* [Prompt] Beginning with the line below that contains "It’s possible the" and ending with the line that contains "For NodeJS versions", copy every line exactly. Copy nothing else.
[Records supplied — start]
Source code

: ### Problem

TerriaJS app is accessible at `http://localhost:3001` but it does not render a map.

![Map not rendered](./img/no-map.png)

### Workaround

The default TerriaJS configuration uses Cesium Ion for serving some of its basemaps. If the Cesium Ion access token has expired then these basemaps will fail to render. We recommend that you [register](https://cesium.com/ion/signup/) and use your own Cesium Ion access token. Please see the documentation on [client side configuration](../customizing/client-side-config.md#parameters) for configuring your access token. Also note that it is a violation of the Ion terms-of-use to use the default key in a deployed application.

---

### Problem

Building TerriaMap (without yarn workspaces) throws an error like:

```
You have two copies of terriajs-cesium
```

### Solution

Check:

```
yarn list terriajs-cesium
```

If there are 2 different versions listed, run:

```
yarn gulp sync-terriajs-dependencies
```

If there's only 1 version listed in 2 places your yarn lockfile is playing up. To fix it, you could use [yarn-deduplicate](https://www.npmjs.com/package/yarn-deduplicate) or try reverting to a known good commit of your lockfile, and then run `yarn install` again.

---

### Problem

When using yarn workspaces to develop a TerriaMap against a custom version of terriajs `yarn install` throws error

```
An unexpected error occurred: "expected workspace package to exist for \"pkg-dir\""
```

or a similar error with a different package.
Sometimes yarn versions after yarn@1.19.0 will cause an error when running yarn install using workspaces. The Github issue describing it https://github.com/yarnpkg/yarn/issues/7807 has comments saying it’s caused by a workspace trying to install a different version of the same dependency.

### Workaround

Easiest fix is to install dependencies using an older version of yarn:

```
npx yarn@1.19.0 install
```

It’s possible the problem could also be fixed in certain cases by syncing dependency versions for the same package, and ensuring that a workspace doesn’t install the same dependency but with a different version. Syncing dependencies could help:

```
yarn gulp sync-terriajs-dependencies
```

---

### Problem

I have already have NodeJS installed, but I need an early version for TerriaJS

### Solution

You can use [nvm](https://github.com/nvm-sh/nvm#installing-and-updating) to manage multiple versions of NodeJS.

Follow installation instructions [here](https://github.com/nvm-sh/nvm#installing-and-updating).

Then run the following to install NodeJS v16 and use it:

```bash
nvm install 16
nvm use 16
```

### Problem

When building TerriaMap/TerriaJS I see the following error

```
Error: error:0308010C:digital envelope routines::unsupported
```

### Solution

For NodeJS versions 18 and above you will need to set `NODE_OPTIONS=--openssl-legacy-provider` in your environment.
[Records supplied — finish]
[Records supplied — start]
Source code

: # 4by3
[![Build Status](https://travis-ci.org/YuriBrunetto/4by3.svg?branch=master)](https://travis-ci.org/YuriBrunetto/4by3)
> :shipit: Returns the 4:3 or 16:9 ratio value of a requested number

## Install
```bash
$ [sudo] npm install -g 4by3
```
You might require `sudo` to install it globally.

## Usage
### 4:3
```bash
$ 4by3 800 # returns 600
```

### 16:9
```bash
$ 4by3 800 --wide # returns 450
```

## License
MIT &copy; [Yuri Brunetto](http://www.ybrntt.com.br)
[Records supplied — finish]
* [Answer to this exercise]
It’s possible the problem could also be fixed in certain cases by syncing dependency versions for the same package, and ensuring that a workspace doesn’t install the same dependency but with a different version. Syncing dependencies could help:

```
yarn gulp sync-terriajs-dependencies
```

---

### Problem

I have already have NodeJS installed, but I need an early version for TerriaJS

### Solution

You can use [nvm](https://github.com/nvm-sh/nvm#installing-and-updating) to manage multiple versions of NodeJS.

Follow installation instructions [here](https://github.com/nvm-sh/nvm#installing-and-updating).

Then run the following to install NodeJS v16 and use it:

```bash
nvm install 16
nvm use 16
```

### Problem

When building TerriaMap/TerriaJS I see the following error

```
Error: error:0308010C:digital envelope routines::unsupported
```

### Solution

For NodeJS versions 18 and above you will need to set `NODE_OPTIONS=--openssl-legacy-provider` in your environment.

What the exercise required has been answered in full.